Mr. Kwarteng is expected to announce his plans to revise Solvency II, a European Union law that harmonises insurance regulation across all countries within the EU.

The replacement of Solvency II will require the support of the Bank of England regulator, which has concerns that policyholder protections would be reduced if the UK government scrapped Solvency II.

But insurers claim Solvency II has hampered their ability to pump an estimated £95bn into long-term infrastructure projects such as wind farms and social housing.

Earlier this year, the Financial Services and Markets Act under Boris Johnson’s government was put before Parliament to repeal all “EU-derived legislation”.

This could set in motion the mechanism for a replacement of Solvency II, but it may take years to pass Parliament.

The mini-budget announcement by the newly appointed Chancellor is also meant to show how Ms Truss’ government will deal with the current cost-of-living crisis.

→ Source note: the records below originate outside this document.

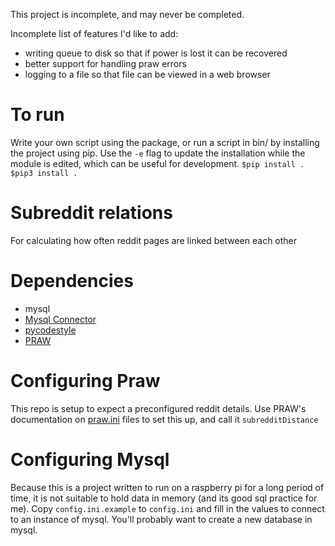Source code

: This project is incomplete, and may never be completed. 

Incomplete list of features I'd like to add:
* writing queue to disk so that if power is lost it can be recovered
* better support for handling praw errors
* logging to a file so that file can be viewed in a web browser

# To run
Write your own script using the package, or run a script in bin/ by installing
the project using pip. Use the `-e` flag to update the installation while the
module is edited, which can be useful for development.
`$pip install .`
`$pip3 install .`

# Subreddit relations
For calculating how often reddit pages are linked between each other

# Dependencies
* mysql
* [Mysql Connector](https://dev.mysql.com/downloads/connector/python/)
* [pycodestyle](https://github.com/PyCQA/pycodestyle)
* [PRAW](http://praw.readthedocs.io/en/latest/index.html)

# Configuring Praw
This repo is setup to expect a preconfigured reddit details. Use PRAW's documentation on [praw.ini](http://praw.readthedocs.io/en/latest/getting_started/configuration/prawini.html?highlight=ini) files to set this up, and call it `subredditDistance`

# Configuring Mysql
Because this is a project written to run on a raspberry pi for a long period of time, it is not suitable to hold data in memory (and its good sql practice for me). Copy `config.ini.example` to `config.ini` and fill in the values to connect to an instance of mysql. You'll probably want to create a new database in mysql.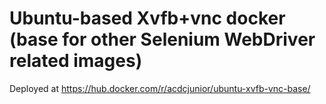 # Ubuntu-based Xvfb+vnc docker (base for other Selenium WebDriver related images)

Deployed at https://hub.docker.com/r/acdcjunior/ubuntu-xvfb-vnc-base/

Last week the pound hit a 37-year low against the dollar and the last time the pound fell that much was just after the Brexit vote in October 2016.

At a time when households and businesses are grappling with soaring prices and energy bills, concerns have been raised about how the new government will fund aid packages while cutting taxes.

The Bank of England forecasts that the UK could slip into recession by the end of 2022.

READ MORE: Liz Truss adopts ‘status quo’ to boost UK economy by 2.5%

The Government is also expected to explain how the Prime Minister’s plan to freeze household energy bills at £2,500 a year will work.

Economist Gerard Lyons said the current plans are designed to “prevent the deep recession that seemed inevitable a few months ago”.

Small businesses are also waiting to see how the new budget plan will affect them, and Control Energy Costs’ Liam Conway said his customers are “in limbo” while they await details.

This will come ahead of Mr Kwarteng’s mini-budget plan this Friday, and details of a full budget plan are expected sometime in the autumn when the Bureau of Budget Responsibility will release the cost of the Government’s plans.